• **What you should do**: Would you output, exactly as written, the line with "Servicio de orquestación" and all lines after it to the end of the data below, and no others?

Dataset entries
........

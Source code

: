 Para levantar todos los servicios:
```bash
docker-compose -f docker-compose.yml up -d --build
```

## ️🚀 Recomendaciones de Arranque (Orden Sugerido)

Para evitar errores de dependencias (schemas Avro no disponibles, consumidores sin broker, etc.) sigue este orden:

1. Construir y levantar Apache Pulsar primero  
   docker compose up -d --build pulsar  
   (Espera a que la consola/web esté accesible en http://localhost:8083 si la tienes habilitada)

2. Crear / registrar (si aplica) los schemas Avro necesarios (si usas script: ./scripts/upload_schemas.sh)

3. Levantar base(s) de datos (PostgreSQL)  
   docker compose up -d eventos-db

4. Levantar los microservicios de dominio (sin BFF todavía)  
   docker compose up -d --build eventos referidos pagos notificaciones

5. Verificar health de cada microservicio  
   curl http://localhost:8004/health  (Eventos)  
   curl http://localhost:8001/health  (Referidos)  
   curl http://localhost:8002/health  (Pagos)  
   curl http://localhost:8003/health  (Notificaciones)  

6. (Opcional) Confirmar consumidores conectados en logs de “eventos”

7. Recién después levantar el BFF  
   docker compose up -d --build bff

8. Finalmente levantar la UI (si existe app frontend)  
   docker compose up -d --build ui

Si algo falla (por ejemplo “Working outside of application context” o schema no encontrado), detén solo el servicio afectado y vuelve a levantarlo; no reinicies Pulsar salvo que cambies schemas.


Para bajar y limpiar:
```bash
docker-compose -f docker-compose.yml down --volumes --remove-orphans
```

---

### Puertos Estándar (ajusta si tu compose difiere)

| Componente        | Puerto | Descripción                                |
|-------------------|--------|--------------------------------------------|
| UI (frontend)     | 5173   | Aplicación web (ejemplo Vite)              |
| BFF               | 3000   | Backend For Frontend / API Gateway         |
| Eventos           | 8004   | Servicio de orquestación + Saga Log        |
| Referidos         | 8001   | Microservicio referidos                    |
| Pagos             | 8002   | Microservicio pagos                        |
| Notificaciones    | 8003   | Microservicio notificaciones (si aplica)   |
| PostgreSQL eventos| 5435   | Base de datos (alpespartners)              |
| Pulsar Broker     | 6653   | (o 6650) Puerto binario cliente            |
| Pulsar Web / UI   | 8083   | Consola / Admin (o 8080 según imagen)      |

........

• **Solution for this exercise**:
| Eventos           | 8004   | Servicio de orquestación + Saga Log        |
| Referidos         | 8001   | Microservicio referidos                    |
| Pagos             | 8002   | Microservicio pagos                        |
| Notificaciones    | 8003   | Microservicio notificaciones (si aplica)   |
| PostgreSQL eventos| 5435   | Base de datos (alpespartners)              |
| Pulsar Broker     | 6653   | (o 6650) Puerto binario cliente            |
| Pulsar Web / UI   | 8083   | Consola / Admin (o 8080 según imagen)      |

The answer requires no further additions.